-- MATERIALS PROVIDED --
● ● ● ● ●

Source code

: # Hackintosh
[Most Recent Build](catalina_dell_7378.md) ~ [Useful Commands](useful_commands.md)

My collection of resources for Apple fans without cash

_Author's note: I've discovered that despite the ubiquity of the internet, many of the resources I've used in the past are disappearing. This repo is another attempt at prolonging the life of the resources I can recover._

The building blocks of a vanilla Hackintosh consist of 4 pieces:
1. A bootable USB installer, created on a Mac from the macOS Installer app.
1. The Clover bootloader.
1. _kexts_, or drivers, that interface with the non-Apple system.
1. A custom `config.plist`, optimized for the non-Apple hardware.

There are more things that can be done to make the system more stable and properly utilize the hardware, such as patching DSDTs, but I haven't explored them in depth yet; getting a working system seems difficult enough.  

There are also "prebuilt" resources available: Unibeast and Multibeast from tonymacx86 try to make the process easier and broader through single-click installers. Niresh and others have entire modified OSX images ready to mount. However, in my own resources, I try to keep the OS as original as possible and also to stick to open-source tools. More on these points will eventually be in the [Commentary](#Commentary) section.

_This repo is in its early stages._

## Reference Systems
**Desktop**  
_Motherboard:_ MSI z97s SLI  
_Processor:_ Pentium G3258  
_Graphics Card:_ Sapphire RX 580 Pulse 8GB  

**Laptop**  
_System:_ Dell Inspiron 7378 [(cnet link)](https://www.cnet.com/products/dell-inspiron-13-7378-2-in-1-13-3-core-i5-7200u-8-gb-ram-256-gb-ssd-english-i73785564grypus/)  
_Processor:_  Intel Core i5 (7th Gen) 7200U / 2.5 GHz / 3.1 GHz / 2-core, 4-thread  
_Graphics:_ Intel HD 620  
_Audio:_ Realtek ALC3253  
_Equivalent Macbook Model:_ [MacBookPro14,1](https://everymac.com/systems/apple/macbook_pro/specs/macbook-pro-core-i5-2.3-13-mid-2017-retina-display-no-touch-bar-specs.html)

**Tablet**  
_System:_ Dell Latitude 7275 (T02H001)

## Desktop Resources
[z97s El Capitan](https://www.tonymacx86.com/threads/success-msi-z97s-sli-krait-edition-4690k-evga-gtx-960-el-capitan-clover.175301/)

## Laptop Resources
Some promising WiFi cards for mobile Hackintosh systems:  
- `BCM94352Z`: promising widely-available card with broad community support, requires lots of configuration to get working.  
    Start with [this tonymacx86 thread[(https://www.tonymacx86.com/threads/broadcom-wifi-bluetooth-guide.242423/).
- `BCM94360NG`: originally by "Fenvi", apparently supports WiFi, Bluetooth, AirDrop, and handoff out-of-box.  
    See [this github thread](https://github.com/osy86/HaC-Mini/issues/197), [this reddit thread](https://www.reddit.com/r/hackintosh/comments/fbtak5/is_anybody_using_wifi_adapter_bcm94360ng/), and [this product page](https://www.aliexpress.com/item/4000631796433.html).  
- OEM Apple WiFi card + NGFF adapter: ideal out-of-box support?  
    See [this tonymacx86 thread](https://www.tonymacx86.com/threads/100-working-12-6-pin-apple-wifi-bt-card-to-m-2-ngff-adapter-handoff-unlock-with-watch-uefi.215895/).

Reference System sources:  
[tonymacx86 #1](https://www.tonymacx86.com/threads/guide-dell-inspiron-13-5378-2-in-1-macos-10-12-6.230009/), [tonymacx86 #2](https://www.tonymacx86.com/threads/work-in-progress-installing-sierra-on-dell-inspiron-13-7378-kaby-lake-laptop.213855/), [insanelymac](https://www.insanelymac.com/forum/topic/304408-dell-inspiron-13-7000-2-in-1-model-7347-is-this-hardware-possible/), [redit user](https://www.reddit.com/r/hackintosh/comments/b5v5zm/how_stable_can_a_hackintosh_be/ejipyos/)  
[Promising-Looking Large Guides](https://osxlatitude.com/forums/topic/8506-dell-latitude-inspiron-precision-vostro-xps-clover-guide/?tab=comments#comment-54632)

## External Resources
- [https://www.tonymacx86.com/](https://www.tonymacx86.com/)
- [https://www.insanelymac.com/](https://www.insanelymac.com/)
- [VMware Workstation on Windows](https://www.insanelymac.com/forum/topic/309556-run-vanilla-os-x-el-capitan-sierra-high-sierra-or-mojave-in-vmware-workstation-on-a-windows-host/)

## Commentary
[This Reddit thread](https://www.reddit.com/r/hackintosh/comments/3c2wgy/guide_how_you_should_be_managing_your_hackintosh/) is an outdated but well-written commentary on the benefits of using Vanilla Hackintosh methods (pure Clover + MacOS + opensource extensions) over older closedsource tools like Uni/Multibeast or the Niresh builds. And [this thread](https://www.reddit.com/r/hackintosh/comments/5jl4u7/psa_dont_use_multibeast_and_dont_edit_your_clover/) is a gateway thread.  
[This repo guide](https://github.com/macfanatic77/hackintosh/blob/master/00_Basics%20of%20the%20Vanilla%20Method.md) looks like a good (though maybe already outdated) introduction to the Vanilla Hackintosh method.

● ● ● ● ●

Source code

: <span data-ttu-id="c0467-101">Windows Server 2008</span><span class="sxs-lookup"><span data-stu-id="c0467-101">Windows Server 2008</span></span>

● ● ● ● ●

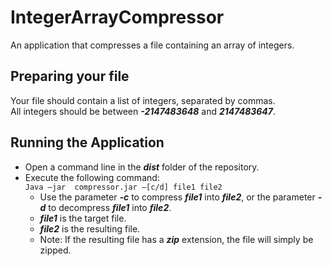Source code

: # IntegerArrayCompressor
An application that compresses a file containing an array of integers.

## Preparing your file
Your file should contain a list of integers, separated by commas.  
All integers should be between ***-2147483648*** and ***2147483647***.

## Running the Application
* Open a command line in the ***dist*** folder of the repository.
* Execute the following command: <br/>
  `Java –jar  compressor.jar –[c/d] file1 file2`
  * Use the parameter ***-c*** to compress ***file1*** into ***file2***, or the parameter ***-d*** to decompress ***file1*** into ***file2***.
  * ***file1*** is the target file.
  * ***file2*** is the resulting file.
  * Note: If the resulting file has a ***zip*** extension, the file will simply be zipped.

● ● ● ● ●

-- HOW TO COMPLETE THIS TASK --
Using the data above, copy each line that contains "comments".

-- TASK RESPONSE --
    See [this github thread](https://github.com/osy86/HaC-Mini/issues/197), [this reddit thread](https://www.reddit.com/r/hackintosh/comments/fbtak5/is_anybody_using_wifi_adapter_bcm94360ng/), and [this product page](https://www.aliexpress.com/item/4000631796433.html).  
[tonymacx86 #1](https://www.tonymacx86.com/threads/guide-dell-inspiron-13-5378-2-in-1-macos-10-12-6.230009/), [tonymacx86 #2](https://www.tonymacx86.com/threads/work-in-progress-installing-sierra-on-dell-inspiron-13-7378-kaby-lake-laptop.213855/), [insanelymac](https://www.insanelymac.com/forum/topic/304408-dell-inspiron-13-7000-2-in-1-model-7347-is-this-hardware-possible/), [redit user](https://www.reddit.com/r/hackintosh/comments/b5v5zm/how_stable_can_a_hackintosh_be/ejipyos/)  
[Promising-Looking Large Guides](https://osxlatitude.com/forums/topic/8506-dell-latitude-inspiron-precision-vostro-xps-clover-guide/?tab=comments#comment-54632)
[This Reddit thread](https://www.reddit.com/r/hackintosh/comments/3c2wgy/guide_how_you_should_be_managing_your_hackintosh/) is an outdated but well-written commentary on the benefits of using Vanilla Hackintosh methods (pure Clover + MacOS + opensource extensions) over older closedsource tools like Uni/Multibeast or the Niresh builds. And [this thread](https://www.reddit.com/r/hackintosh/comments/5jl4u7/psa_dont_use_multibeast_and_dont_edit_your_clover/) is a gateway thread.  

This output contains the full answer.